The mine claims include the famous Blue John Mine, Victor Mine, and the Paystreak Mine. The property consists of 1,380 acres of Forest Service Mining Claims in the historical Walker Mining District. The small unincorporated community of Walker is 12 miles by paved road of Prescott, Az. The mine site is reached by traveling additional 2 miles west on gravel and dirt roads.
Several of the mines on the property have been producers in the past and the most notable being the Victor, Blue John, Curtis, King Pin and the Paystreak.
Mining activity began in 1883 in the Northern Bradshaw Mountains with the discovery of gold placers along Lynx Creek and in the Hassayampa River. Lynx Creek was one of the richest streams in the region for placer gold due to the number of gold-bearing veins near the granodiorite stocks (Lindgren, 1926).
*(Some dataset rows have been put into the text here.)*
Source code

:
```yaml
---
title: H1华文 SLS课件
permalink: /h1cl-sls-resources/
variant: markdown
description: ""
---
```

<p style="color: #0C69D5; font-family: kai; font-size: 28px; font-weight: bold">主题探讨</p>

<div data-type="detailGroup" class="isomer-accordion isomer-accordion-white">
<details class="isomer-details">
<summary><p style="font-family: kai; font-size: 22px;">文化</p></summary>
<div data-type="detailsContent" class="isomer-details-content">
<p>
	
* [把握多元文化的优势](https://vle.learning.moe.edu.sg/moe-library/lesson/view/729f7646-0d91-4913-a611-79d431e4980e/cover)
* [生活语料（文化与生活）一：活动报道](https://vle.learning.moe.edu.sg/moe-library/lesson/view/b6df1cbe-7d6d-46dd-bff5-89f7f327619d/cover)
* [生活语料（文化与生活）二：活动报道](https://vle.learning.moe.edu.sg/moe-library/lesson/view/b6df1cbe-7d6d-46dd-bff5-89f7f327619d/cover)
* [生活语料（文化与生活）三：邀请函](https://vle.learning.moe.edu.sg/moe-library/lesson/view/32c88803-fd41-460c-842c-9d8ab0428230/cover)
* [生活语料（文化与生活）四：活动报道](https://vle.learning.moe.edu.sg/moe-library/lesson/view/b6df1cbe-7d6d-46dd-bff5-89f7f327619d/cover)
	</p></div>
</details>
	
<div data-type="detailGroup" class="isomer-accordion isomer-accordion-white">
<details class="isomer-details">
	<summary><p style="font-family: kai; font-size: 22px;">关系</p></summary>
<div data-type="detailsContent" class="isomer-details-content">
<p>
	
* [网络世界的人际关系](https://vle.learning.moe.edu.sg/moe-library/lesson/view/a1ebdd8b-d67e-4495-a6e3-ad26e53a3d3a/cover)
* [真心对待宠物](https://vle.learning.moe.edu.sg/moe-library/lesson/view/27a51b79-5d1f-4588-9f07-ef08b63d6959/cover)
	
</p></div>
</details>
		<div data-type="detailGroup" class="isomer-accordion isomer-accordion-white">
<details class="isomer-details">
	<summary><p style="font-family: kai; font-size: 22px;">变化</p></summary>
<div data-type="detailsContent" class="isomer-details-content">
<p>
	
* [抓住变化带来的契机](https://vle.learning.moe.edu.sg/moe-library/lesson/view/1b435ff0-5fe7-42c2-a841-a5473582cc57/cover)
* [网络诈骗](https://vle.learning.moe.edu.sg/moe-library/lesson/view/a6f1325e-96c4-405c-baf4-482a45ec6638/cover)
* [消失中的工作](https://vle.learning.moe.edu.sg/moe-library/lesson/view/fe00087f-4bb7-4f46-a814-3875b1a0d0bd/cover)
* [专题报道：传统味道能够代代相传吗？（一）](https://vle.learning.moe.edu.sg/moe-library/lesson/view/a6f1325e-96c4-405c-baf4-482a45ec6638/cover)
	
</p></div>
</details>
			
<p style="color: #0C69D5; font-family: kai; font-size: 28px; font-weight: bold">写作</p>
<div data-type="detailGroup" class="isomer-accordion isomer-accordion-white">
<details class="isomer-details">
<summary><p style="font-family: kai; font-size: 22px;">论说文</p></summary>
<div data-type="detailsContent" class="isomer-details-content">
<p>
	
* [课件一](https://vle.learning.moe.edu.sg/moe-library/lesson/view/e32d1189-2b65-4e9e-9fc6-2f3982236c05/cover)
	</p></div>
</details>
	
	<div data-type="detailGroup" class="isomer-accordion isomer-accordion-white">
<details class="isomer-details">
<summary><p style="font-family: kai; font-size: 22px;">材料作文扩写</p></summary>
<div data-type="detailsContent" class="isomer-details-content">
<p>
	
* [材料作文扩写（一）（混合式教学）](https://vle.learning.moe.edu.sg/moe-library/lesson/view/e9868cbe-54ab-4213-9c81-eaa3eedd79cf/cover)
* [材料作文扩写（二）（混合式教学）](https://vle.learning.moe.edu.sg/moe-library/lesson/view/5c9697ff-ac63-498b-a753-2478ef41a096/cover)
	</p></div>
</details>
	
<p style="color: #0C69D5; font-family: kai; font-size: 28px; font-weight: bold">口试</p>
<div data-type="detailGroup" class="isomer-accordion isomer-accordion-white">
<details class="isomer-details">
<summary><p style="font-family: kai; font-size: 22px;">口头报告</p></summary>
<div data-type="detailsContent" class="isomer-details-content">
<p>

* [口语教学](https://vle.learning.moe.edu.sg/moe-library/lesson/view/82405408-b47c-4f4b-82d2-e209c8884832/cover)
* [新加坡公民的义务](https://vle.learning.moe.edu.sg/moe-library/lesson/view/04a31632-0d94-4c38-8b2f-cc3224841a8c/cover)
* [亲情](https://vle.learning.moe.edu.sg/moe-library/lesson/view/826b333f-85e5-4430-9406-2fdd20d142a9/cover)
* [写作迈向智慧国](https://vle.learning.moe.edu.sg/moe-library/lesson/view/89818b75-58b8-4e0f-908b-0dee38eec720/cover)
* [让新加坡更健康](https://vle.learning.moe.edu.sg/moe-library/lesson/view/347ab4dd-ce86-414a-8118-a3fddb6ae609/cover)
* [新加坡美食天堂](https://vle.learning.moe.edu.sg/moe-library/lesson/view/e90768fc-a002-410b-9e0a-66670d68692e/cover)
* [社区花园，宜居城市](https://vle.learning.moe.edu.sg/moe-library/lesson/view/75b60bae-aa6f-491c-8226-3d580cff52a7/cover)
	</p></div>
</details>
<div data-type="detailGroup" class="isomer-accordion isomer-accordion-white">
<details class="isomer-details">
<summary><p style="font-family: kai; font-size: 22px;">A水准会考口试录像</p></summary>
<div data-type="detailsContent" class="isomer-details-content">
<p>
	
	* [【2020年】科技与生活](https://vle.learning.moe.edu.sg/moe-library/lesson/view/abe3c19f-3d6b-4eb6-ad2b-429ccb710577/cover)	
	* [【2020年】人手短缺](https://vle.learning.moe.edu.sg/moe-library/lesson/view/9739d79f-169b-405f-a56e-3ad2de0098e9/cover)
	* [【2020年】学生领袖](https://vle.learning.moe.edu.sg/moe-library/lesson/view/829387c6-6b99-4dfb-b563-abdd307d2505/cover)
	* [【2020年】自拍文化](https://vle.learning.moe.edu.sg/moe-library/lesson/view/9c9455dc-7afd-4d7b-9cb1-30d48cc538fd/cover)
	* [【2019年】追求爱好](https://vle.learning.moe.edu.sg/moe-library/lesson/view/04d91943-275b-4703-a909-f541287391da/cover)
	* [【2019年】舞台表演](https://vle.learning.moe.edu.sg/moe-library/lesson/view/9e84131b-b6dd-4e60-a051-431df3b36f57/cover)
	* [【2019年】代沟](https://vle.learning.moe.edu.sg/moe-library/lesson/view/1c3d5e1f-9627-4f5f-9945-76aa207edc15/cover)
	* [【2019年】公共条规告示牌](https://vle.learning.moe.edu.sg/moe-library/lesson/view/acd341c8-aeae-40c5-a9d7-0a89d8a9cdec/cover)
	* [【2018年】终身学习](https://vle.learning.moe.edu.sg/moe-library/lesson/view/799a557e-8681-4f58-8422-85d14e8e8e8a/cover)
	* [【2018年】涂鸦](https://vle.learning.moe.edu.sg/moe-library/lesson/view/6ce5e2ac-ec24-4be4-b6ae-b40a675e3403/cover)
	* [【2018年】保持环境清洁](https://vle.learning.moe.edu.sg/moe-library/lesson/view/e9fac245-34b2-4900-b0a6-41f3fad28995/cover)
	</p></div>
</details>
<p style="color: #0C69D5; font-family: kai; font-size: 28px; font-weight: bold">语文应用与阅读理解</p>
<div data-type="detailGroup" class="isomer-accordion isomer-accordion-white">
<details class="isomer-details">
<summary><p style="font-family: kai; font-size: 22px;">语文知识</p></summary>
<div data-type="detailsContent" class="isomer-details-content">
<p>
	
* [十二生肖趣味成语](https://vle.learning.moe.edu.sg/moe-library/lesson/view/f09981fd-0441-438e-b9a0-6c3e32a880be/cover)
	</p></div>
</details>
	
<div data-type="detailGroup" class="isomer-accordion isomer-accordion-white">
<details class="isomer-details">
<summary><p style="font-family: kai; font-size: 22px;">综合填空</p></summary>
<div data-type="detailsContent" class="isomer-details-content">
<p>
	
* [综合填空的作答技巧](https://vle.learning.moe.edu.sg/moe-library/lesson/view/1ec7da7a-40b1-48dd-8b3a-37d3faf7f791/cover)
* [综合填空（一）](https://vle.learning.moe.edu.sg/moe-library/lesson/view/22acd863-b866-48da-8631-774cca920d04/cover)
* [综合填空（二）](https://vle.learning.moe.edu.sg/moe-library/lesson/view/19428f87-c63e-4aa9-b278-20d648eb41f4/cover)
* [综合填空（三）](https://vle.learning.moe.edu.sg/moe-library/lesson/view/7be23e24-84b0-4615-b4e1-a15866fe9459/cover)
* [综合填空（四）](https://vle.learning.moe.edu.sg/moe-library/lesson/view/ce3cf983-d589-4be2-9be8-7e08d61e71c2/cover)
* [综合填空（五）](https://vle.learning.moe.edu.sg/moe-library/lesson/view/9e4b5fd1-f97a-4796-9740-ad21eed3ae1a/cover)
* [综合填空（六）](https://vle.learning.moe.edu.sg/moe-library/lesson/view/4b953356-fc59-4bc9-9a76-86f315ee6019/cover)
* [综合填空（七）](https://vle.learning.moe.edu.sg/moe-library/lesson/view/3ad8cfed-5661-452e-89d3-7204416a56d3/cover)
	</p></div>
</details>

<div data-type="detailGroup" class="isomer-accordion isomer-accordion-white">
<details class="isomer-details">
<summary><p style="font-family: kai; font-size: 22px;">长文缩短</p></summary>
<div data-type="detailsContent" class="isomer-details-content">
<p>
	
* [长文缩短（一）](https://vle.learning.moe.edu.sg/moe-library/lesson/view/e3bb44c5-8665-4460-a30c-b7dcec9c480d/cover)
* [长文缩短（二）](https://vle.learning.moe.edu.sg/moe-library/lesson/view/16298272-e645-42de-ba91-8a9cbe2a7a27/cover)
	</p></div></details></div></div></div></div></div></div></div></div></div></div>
The creek was mined for many miles downstream from Walker. Most of the richer gravels were depleted by 1900. These claims
lay with an enriched zone that starts in Old Mexico and passes through Quartzite then swings northeast through Wickenburg and continues into the Prescott National Forest and the district of Groom and Walker are in this mile wide enriched zone. In many of the mines where there are stopes and tunnels that go back into the mountain the ceilings look like the roof of an unfinished house because the veins resemble roof rafters there are so many of them. Next to these claims is the Senator mine and it was one of the richest mines in Arizona.